( read )

How to Protect Your Small Business From a Pandemic and Beyond

By Cristina Garza

How long a disruption to typical income levels can your small business survive? What adjustments can one make to continue garnering revenue during an economic slowdown? How serious is this COVID-19 situation, anyhow? Read on for answers.

 


Disclaimer -- This article is going to touch on a serious subject with an occasionally lighthearted tone. It is not our intention to diminish the seriousness of the situation with COVID-19, nor to morbidly capitalize on the fear. Our duty is to prepare businesses for real problems they may face, and our preference is always to use a touch of humor where possible. We have already had multiple clients ask us how to weather what is coming. No matter how serious the health impact ultimately becomes, the economic impact is already showing itself and is only likely to continue. 


 

Running a small business always involves balancing known risks to maximize reward. Day-to-day small business owners have to keep abreast of many momentary and ongoing concerns in order to make profits and grow the business. Sometimes external forces (like, say, a global pandemic or an act of god) come along and add unexpected risks. The likelihood of having a specific plan to navigate a sea of unknown risks is low. In this article we will outline the crucial importance of accurate bookkeeping; how knowing your numbers can make surviving a surprise state of upheaval possible. 

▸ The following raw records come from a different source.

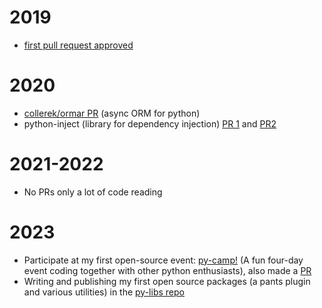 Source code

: # 2019
- [first pull request approved](https://github.com/robinhood/faust/pull/415)

# 2020
- [collerek/ormar PR](https://github.com/collerek/ormar/pull/52) (async ORM for python)
- python-inject (library for dependency injection) [PR 1](https://github.com/ivankorobkov/python-inject/pull/71) and [PR2](https://github.com/ivankorobkov/python-inject/pull/72) 

# 2021-2022
- No PRs only a lot of code reading

# 2023
- Participate at my first open-source event: [py-camp!](https://pycamp.es/) (A fun four-day event coding together with other python enthusiasts), also made a [PR](https://github.com/PyCampES/kaggle-rps/pull/2)
- Writing and publishing my first open source packages (a pants plugin and various utilities) in the [py-libs repo](https://github.com/EspenAlbert/py-libs) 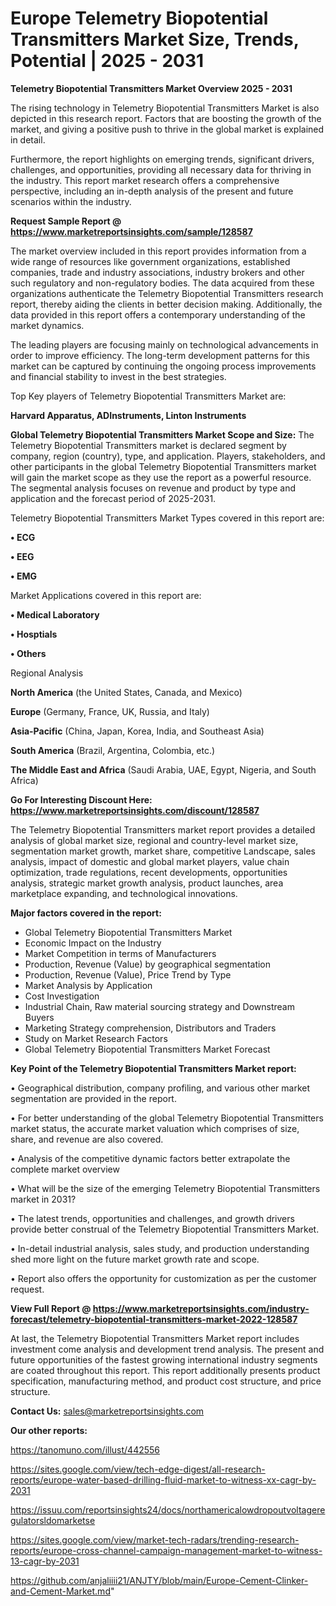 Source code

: # Europe Telemetry Biopotential Transmitters Market Size, Trends, Potential | 2025 - 2031

<Strong> Telemetry Biopotential Transmitters Market Overview 2025 - 2031</strong>

The rising technology in Telemetry Biopotential Transmitters Market is also depicted in this research report. Factors that are boosting the growth of the market, and giving a positive push to thrive in the global market is explained in detail.

Furthermore, the report highlights on emerging trends, significant drivers, challenges, and opportunities, providing all necessary data for thriving in the industry. This report market research offers a comprehensive perspective, including an in-depth analysis of the present and future scenarios within the industry.

<strong>Request Sample Report @ <a href=https://www.marketreportsinsights.com/sample/128587>https://www.marketreportsinsights.com/sample/128587</a></strong>

The market overview included in this report provides information from a wide range of resources like government organizations, established companies, trade and industry associations, industry brokers and other such regulatory and non-regulatory bodies. The data acquired from these organizations authenticate the Telemetry Biopotential Transmitters research report, thereby aiding the clients in better decision making. Additionally, the data provided in this report offers a contemporary understanding of the market dynamics.

The leading players are focusing mainly on technological advancements in order to improve efficiency. The long-term development patterns for this market can be captured by continuing the ongoing process improvements and financial stability to invest in the best strategies.

Top Key players of Telemetry Biopotential Transmitters Market are:

<strong>Harvard Apparatus, ADInstruments, Linton Instruments</strong>

<strong><b>Global Telemetry Biopotential Transmitters Market Scope and Size:</b></strong>
The Telemetry Biopotential Transmitters market is declared segment by company, region (country), type, and application. Players, stakeholders, and other participants in the global Telemetry Biopotential Transmitters market will gain the market scope as they use the report as a powerful resource. The segmental analysis focuses on revenue and product by type and application and the forecast period of 2025-2031.

Telemetry Biopotential Transmitters Market Types covered in this report are:

<strong>• ECG

• EEG

• EMG</strong>

Market Applications covered in this report are:

<strong>• Medical Laboratory

• Hosptials

• Others</strong> 

Regional Analysis

<strong>North America</strong> (the United States, Canada, and Mexico)

<strong>Europe</strong> (Germany, France, UK, Russia, and Italy)

<strong>Asia-Pacific</strong> (China, Japan, Korea, India, and Southeast Asia)

<strong>South America</strong> (Brazil, Argentina, Colombia, etc.)

<strong>The Middle East and Africa</strong> (Saudi Arabia, UAE, Egypt, Nigeria, and South Africa)

<strong>Go For Interesting Discount Here: <a href=https://www.marketreportsinsights.com/discount/128587>https://www.marketreportsinsights.com/discount/128587</a></strong>

The Telemetry Biopotential Transmitters market report provides a detailed analysis of global market size, regional and country-level market size, segmentation market growth, market share, competitive Landscape, sales analysis, impact of domestic and global market players, value chain optimization, trade regulations, recent developments, opportunities analysis, strategic market growth analysis, product launches, area marketplace expanding, and technological innovations.

<strong><b>Major factors covered in the report:</b></strong>
<ul>
  <li>Global Telemetry Biopotential Transmitters Market </li>
  <li>Economic Impact on the Industry</li>
  <li>Market Competition in terms of Manufacturers</li>
  <li>Production, Revenue (Value) by geographical segmentation</li>
  <li>Production, Revenue (Value), Price Trend by Type</li>
  <li>Market Analysis by Application</li>
  <li>Cost Investigation</li>
  <li>Industrial Chain, Raw material sourcing strategy and Downstream Buyers</li>
  <li>Marketing Strategy comprehension, Distributors and Traders</li>
  <li>Study on Market Research Factors</li>
  <li>Global Telemetry Biopotential Transmitters Market Forecast</li>
</ul>

<strong><b>Key Point of the Telemetry Biopotential Transmitters Market report:</b></strong>

• Geographical distribution, company profiling, and various other market segmentation are provided in the report.

• For better understanding of the global Telemetry Biopotential Transmitters market status, the accurate market valuation which comprises of size, share, and revenue are also covered.

• Analysis of the competitive dynamic factors better extrapolate the complete market overview

• What will be the size of the emerging Telemetry Biopotential Transmitters market in 2031?

• The latest trends, opportunities and challenges, and growth drivers provide better construal of the Telemetry Biopotential Transmitters Market.

• In-detail industrial analysis, sales study, and production understanding shed more light on the future market growth rate and scope.

• Report also offers the opportunity for customization as per the customer request.

<strong><b>View Full Report @ <a href=https://www.marketreportsinsights.com/industry-forecast/telemetry-biopotential-transmitters-market-2022-128587>https://www.marketreportsinsights.com/industry-forecast/telemetry-biopotential-transmitters-market-2022-128587</a></b></strong>


At last, the Telemetry Biopotential Transmitters Market report includes investment come analysis and development trend analysis. The present and future opportunities of the fastest growing international industry segments are coated throughout this report. This report additionally presents product specification, manufacturing method, and product cost structure, and price structure.

<strong>Contact Us:</strong>
sales@marketreportsinsights.com

<strong>Our other reports:</strong>

<a href=https://tanomuno.com/illust/442556>https://tanomuno.com/illust/442556</a>

<a href=https://sites.google.com/view/tech-edge-digest/all-research-reports/europe-water-based-drilling-fluid-market-to-witness-xx-cagr-by-2031>https://sites.google.com/view/tech-edge-digest/all-research-reports/europe-water-based-drilling-fluid-market-to-witness-xx-cagr-by-2031</a>

<a href=https://issuu.com/reportsinsights24/docs/northamericalowdropoutvoltageregulatorsldomarketse>https://issuu.com/reportsinsights24/docs/northamericalowdropoutvoltageregulatorsldomarketse</a>

<a href=https://sites.google.com/view/market-tech-radars/trending-research-reports/europe-cross-channel-campaign-management-market-to-witness-13-cagr-by-2031>https://sites.google.com/view/market-tech-radars/trending-research-reports/europe-cross-channel-campaign-management-market-to-witness-13-cagr-by-2031</a>

<a href=https://github.com/anjaliiii21/ANJTY/blob/main/Europe-Cement-Clinker-and-Cement-Market.md>https://github.com/anjaliiii21/ANJTY/blob/main/Europe-Cement-Clinker-and-Cement-Market.md</a>"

Our hope is your business is not affected by the forthcoming second order impacts of this pandemic. If it is, we hope this information proves useful to your small business. We’ll begin by outlining a roadmap to financial clarity and end with specific information employers need to know for COVID-19 specifically. Without further ado, let’s dive in!

 

 

Know Your Numbers

Financial Statements tell the story of a business, without any room for fiction or half-truths. More than just black and white numbers on a screen, they offer the opportunity to question everything, dig in, and actually understand the root causes of why things work as they do. Financial Statements, like the Income Statement and Balance Sheet, are jumping off points for most successful businesses, useful for understanding important questions, which often start with: who, what, where, when, why, and how.  

For example, your bookkeeper should help you concretely answer these questions: 

  • Who are my best customers and how can I keep them? 
  • What caused a spike or dip in my expenses?
  • What marketing efforts are working or are not working?  
  • Where can I trim expenses while maintaining the quality of my products or services? 
  • When should I begin planning for my busy or slow season? 
  • Why was (or wasn’t) my company profitable? 
  • How can I pivot to maintain my relevance or position in the current market? 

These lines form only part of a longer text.